‘Girl with a Pearl Earring’ coming to Atlanta in 2013

Johannes Vermeer (Dutch, 1632-1675), ‘Girl with a Pearl Earring,’ 1665, a faithful photographic reproduction of the original artwork from the collection of the Mauritshuis gallery in The Hague, Netherlands. The artwork is sometimes referred to as ‘the Dutch Mona Lisa.’
ATLANTA – The High Museum of Art in collaboration with the Mauritshuis, The Hague, will present a major exhibition of Dutch masterworks in 2013, including Johannes Vermeer’s iconic Girl with a Pearl Earring, which has not been on view in the United States for 15 years and has never been seen in the Southeast. Drawn from the Mauritshuis’s collection, “Girl with a Pearl Earring: Dutch Paintings from the Mauritshuis” will highlight the artistic genius of Dutch Golden Age painters, including Vermeer, Rembrandt van Rijn, Frans Hals and Jan Steen, through the presentation of more than 35 exceptional paintings. Opening in Atlanta on June 22, 2013, the exhibition will remain on view through Sept. 29, 2013.

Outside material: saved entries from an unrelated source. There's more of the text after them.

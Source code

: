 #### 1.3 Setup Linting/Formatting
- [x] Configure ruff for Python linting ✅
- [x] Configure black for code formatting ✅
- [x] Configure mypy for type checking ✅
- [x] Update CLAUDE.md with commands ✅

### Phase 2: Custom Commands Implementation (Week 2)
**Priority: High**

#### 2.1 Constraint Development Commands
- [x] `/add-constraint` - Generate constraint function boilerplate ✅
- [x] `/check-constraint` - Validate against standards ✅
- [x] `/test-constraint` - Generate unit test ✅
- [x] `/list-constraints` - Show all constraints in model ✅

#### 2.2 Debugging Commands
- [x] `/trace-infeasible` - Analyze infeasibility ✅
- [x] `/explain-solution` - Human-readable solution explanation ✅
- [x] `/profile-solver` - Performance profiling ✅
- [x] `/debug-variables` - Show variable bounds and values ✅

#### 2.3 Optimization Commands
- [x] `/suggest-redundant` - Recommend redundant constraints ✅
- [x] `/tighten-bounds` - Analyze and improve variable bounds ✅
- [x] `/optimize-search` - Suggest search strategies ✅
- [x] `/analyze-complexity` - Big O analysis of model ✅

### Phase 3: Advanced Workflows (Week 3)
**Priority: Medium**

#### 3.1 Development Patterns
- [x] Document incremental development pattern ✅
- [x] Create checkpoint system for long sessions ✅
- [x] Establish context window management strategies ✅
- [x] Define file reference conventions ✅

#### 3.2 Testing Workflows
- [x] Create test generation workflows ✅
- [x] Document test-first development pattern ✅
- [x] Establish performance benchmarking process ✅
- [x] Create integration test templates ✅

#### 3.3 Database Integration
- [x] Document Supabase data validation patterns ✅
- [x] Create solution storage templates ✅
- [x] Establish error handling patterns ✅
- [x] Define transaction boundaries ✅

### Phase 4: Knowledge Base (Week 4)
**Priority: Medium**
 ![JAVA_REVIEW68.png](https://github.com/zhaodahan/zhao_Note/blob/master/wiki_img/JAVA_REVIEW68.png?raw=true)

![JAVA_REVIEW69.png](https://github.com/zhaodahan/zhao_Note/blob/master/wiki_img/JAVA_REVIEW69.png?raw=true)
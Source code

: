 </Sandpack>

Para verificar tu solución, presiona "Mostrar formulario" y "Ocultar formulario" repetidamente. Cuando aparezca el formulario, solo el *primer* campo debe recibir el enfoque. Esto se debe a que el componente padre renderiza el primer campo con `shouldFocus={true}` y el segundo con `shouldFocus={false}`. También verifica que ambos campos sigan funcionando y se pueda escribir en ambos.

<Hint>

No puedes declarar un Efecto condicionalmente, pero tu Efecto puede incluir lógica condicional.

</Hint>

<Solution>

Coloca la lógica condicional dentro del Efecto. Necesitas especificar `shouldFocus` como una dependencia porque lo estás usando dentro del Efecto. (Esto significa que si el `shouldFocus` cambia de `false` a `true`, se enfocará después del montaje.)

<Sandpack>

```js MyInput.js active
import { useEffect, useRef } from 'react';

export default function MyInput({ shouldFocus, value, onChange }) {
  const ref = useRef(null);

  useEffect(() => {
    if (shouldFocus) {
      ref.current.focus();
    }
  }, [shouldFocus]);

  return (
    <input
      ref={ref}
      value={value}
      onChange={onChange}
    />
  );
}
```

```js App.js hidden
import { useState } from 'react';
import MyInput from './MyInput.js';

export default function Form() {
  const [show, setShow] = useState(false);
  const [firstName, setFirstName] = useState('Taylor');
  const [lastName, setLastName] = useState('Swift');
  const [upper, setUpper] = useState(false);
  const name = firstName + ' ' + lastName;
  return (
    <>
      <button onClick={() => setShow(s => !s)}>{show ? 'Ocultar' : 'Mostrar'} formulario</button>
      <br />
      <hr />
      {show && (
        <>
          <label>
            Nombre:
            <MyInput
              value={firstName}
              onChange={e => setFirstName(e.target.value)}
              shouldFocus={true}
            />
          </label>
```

“For a selection of works from this renowned collection to be shown in the Southeast is a rare and extraordinary opportunity,” said Michael E. Shapiro, Nancy and Holcombe T. Green Jr. director of the High Museum of Art. “Paintings of this caliber are underrepresented in this part of the country and this exhibition will create an opportunity for our community to study and admire these works of art that rarely travel outside of Europe.”

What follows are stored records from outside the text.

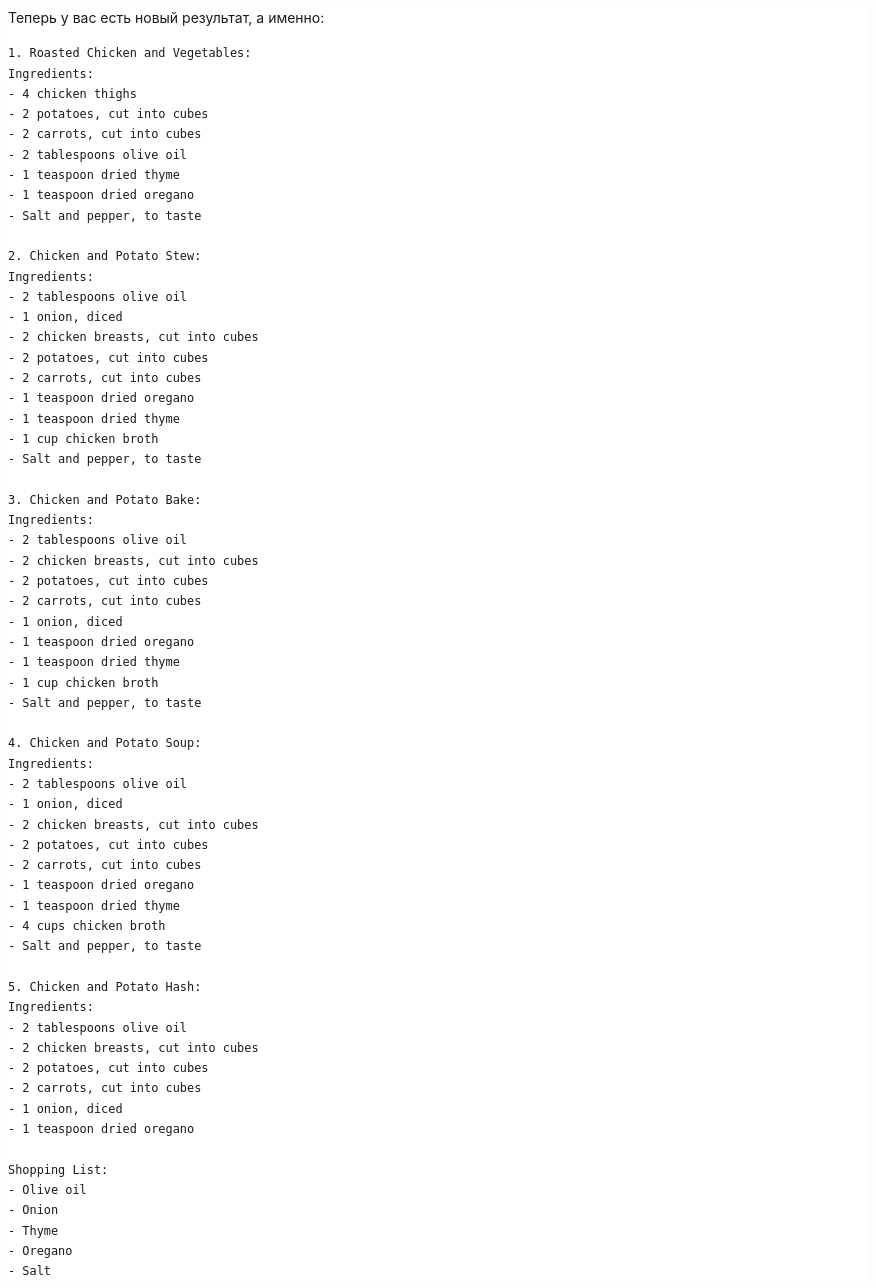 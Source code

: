 Теперь у вас есть новый результат, а именно:

```output
1. Roasted Chicken and Vegetables:
Ingredients:
- 4 chicken thighs
- 2 potatoes, cut into cubes
- 2 carrots, cut into cubes
- 2 tablespoons olive oil
- 1 teaspoon dried thyme
- 1 teaspoon dried oregano
- Salt and pepper, to taste

2. Chicken and Potato Stew:
Ingredients:
- 2 tablespoons olive oil
- 1 onion, diced
- 2 chicken breasts, cut into cubes
- 2 potatoes, cut into cubes
- 2 carrots, cut into cubes
- 1 teaspoon dried oregano
- 1 teaspoon dried thyme
- 1 cup chicken broth
- Salt and pepper, to taste

3. Chicken and Potato Bake:
Ingredients:
- 2 tablespoons olive oil
- 2 chicken breasts, cut into cubes
- 2 potatoes, cut into cubes
- 2 carrots, cut into cubes
- 1 onion, diced
- 1 teaspoon dried oregano
- 1 teaspoon dried thyme
- 1 cup chicken broth
- Salt and pepper, to taste

4. Chicken and Potato Soup:
Ingredients:
- 2 tablespoons olive oil
- 1 onion, diced
- 2 chicken breasts, cut into cubes
- 2 potatoes, cut into cubes
- 2 carrots, cut into cubes
- 1 teaspoon dried oregano
- 1 teaspoon dried thyme
- 4 cups chicken broth
- Salt and pepper, to taste

5. Chicken and Potato Hash:
Ingredients:
- 2 tablespoons olive oil
- 2 chicken breasts, cut into cubes
- 2 potatoes, cut into cubes
- 2 carrots, cut into cubes
- 1 onion, diced
- 1 teaspoon dried oregano

Shopping List:
- Olive oil
- Onion
- Thyme
- Oregano
- Salt
```
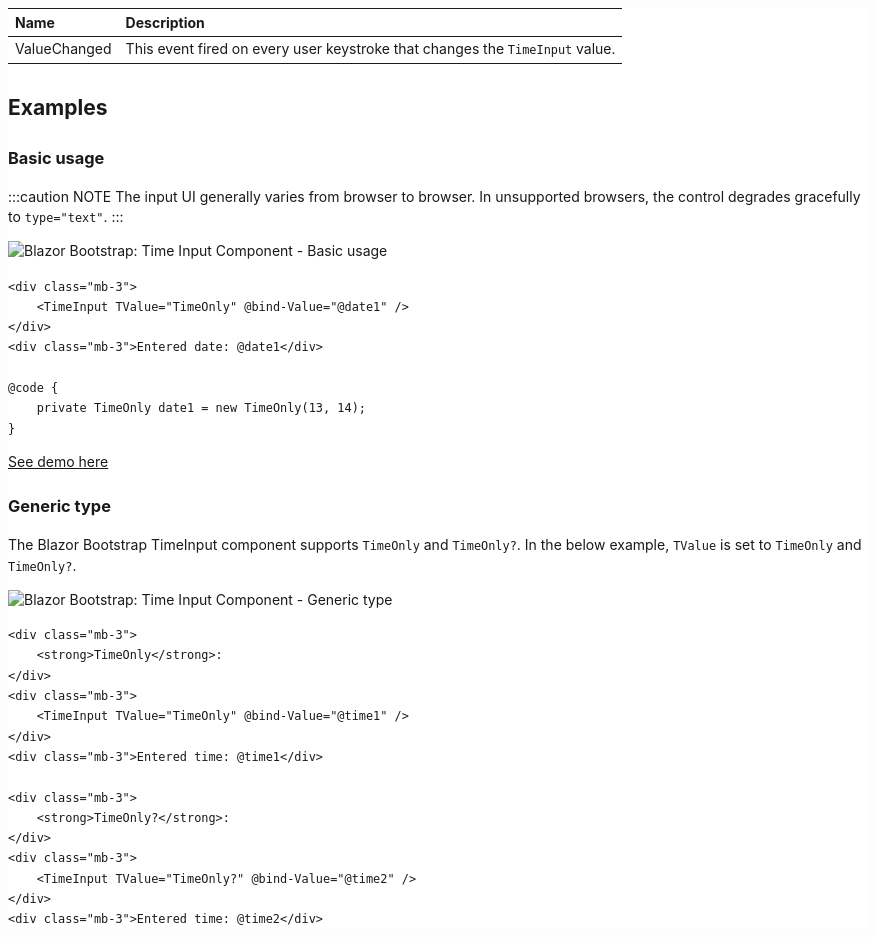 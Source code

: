| Name | Description |
|:--|:--|
| ValueChanged | This event fired on every user keystroke that changes the `TimeInput` value. |

## Examples

### Basic usage

:::caution NOTE
The input UI generally varies from browser to browser. In unsupported browsers, the control degrades gracefully to `type="text"`.
:::

<img src="https://i.imgur.com/TlvjRlP.png" alt="Blazor Bootstrap: Time Input Component - Basic usage" />

```cshtml {} showLineNumbers
<div class="mb-3">
    <TimeInput TValue="TimeOnly" @bind-Value="@date1" />
</div>
<div class="mb-3">Entered date: @date1</div>

@code {
    private TimeOnly date1 = new TimeOnly(13, 14);
}
```

[See demo here](https://demos.blazorbootstrap.com/form/time-input#basic-usage)

### Generic type

The Blazor Bootstrap TimeInput component supports `TimeOnly` and `TimeOnly?`. In the below example, `TValue` is set to `TimeOnly` and `TimeOnly?`.

<img src="https://i.imgur.com/7tf0Ut2.png" alt="Blazor Bootstrap: Time Input Component - Generic type" />

```cshtml {} showLineNumbers
<div class="mb-3">
    <strong>TimeOnly</strong>:
</div>
<div class="mb-3">
    <TimeInput TValue="TimeOnly" @bind-Value="@time1" />
</div>
<div class="mb-3">Entered time: @time1</div>

<div class="mb-3">
    <strong>TimeOnly?</strong>:
</div>
<div class="mb-3">
    <TimeInput TValue="TimeOnly?" @bind-Value="@time2" />
</div>
<div class="mb-3">Entered time: @time2</div>
```
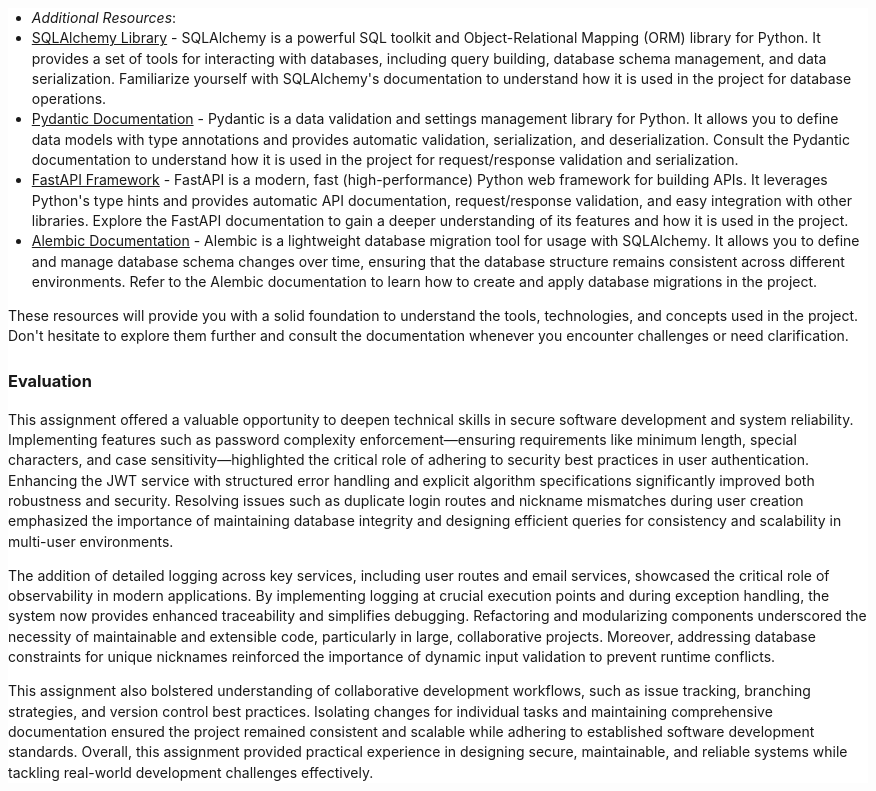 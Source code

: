 - *Additional Resources*:
 - [SQLAlchemy Library](https://www.sqlalchemy.org/) - SQLAlchemy is a powerful SQL toolkit and Object-Relational Mapping (ORM) library for Python. It provides a set of tools for interacting with databases, including query building, database schema management, and data serialization. Familiarize yourself with SQLAlchemy's documentation to understand how it is used in the project for database operations.
 - [Pydantic Documentation](https://docs.pydantic.dev/latest/) - Pydantic is a data validation and settings management library for Python. It allows you to define data models with type annotations and provides automatic validation, serialization, and deserialization. Consult the Pydantic documentation to understand how it is used in the project for request/response validation and serialization.
 - [FastAPI Framework](https://fastapi.tiangolo.com/) - FastAPI is a modern, fast (high-performance) Python web framework for building APIs. It leverages Python's type hints and provides automatic API documentation, request/response validation, and easy integration with other libraries. Explore the FastAPI documentation to gain a deeper understanding of its features and how it is used in the project.
 - [Alembic Documentation](https://alembic.sqlalchemy.org/en/latest/index.html) - Alembic is a lightweight database migration tool for usage with SQLAlchemy. It allows you to define and manage database schema changes over time, ensuring that the database structure remains consistent across different environments. Refer to the Alembic documentation to learn how to create and apply database migrations in the project.

These resources will provide you with a solid foundation to understand the tools, technologies, and concepts used in the project. Don't hesitate to explore them further and consult the documentation whenever you encounter challenges or need clarification.

### Evaluation

This assignment offered a valuable opportunity to deepen technical skills in secure software development and system reliability. Implementing features such as password complexity enforcement—ensuring requirements like minimum length, special characters, and case sensitivity—highlighted the critical role of adhering to security best practices in user authentication. Enhancing the JWT service with structured error handling and explicit algorithm specifications significantly improved both robustness and security. Resolving issues such as duplicate login routes and nickname mismatches during user creation emphasized the importance of maintaining database integrity and designing efficient queries for consistency and scalability in multi-user environments.

The addition of detailed logging across key services, including user routes and email services, showcased the critical role of observability in modern applications. By implementing logging at crucial execution points and during exception handling, the system now provides enhanced traceability and simplifies debugging. Refactoring and modularizing components underscored the necessity of maintainable and extensible code, particularly in large, collaborative projects. Moreover, addressing database constraints for unique nicknames reinforced the importance of dynamic input validation to prevent runtime conflicts.

This assignment also bolstered understanding of collaborative development workflows, such as issue tracking, branching strategies, and version control best practices. Isolating changes for individual tasks and maintaining comprehensive documentation ensured the project remained consistent and scalable while adhering to established software development standards. Overall, this assignment provided practical experience in designing secure, maintainable, and reliable systems while tackling real-world development challenges effectively.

“Girl with a Pearl Earring: Dutch Paintings from the Mauritshuis” will showcase such masters as Johannes Vermeer, Rembrandt van Rijn, Frans Hals, Jan Steen, Jacob and Salomon van Ruysdael, Paulus Potter, Meindert Hobbema and Jan van Goyen. Through landscapes and portraits, the exhibition will explore the idea that Dutch artists more readily embraced genre paintings of secular subjects than their southern European contemporaries and focused on capturing commonplace scenes of daily life. Dutch artists not only recorded representations of the domestic interior, still lifes and revelrous crowds, but often imbued these scenes with moral undertones and humorous, sarcastic wit.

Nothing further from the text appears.